Did you ever watch the movie Fantasia, either in the 1940s or the rerun in 2000? One of the segments that Disney set to classical music was, “The Sorcerer’s Apprentice,” starring Mickey Mouse as the beleaguered magician’s helper. Here’s the story, based on a poem by Goethe (1797):
An old sorcerer heads home, leaving his apprentice with the chore of cleaning the workshop. Tired of fetching pails of water, the apprentice, using a stray bit of magic he’s picked up from his boss, enchants a broom to haul it for him. The broom does its job, to Mickey’s delight, but doesn’t know the word STOP, and the water level rises alarmingly. The apprentice feels doomed, but when all seems lost, the sorcerer returns, breaks the spell and saves the day.

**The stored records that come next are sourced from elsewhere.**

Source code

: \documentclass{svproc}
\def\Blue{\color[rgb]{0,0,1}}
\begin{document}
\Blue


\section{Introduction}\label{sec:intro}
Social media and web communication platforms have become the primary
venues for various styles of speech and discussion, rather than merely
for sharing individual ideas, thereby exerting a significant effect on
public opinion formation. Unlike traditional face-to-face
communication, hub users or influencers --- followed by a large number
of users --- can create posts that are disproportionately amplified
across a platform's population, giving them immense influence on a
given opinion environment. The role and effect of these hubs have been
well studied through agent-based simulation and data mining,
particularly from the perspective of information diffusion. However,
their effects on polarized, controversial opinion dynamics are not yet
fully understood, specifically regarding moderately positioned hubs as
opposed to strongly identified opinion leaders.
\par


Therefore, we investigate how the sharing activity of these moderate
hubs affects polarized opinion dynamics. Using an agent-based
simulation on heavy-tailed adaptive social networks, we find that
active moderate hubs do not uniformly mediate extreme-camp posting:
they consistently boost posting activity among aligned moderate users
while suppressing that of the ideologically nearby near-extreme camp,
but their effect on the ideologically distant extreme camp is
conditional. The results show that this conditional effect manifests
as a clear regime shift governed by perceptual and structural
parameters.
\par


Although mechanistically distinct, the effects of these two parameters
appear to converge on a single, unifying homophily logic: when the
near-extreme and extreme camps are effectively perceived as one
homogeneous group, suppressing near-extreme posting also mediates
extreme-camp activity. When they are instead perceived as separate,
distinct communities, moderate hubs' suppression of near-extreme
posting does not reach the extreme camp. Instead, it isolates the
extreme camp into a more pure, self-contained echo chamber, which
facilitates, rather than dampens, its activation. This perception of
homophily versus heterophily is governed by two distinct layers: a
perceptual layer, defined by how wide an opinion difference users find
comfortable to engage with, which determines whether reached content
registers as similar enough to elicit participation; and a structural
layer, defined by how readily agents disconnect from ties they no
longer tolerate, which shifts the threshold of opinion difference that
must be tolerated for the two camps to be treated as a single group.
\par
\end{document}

ELLIE is the name of the apprentice living at my house these days, but it’s a pear tree, not a broom, that won’t quit. (Actually, I could use a quitless broom!) This pear tree has been lazy in recent years, coming up with  few of those marvelous Seckel pears that are worth a king’s ransom. This year the tree was loaded, and I could hardly wait for harvest time. I guarded it jealously, driving off crows and woodchucks.
BUT—”thick and fast they came at last, and more and more and more.” We’ve collected a bushel of those sweet, golf-ball-sized pears, with MORE still on the tree. Being so small, they take forever to cut and cook for the freezer, so at this point I’m allowing ALL fruit predators free access—and that includes you!
The Goethe poem has a built-in moral: “Powerful spirits should only be called up by the master himself.” Good advice for dim-witted apprentices, but MY Master doesn’t do magic and has in fact spoken strong words against it.
But his hand created some mighty fine pears that come in small, delicious packages. Stop by and try one . . . or a couple dozen.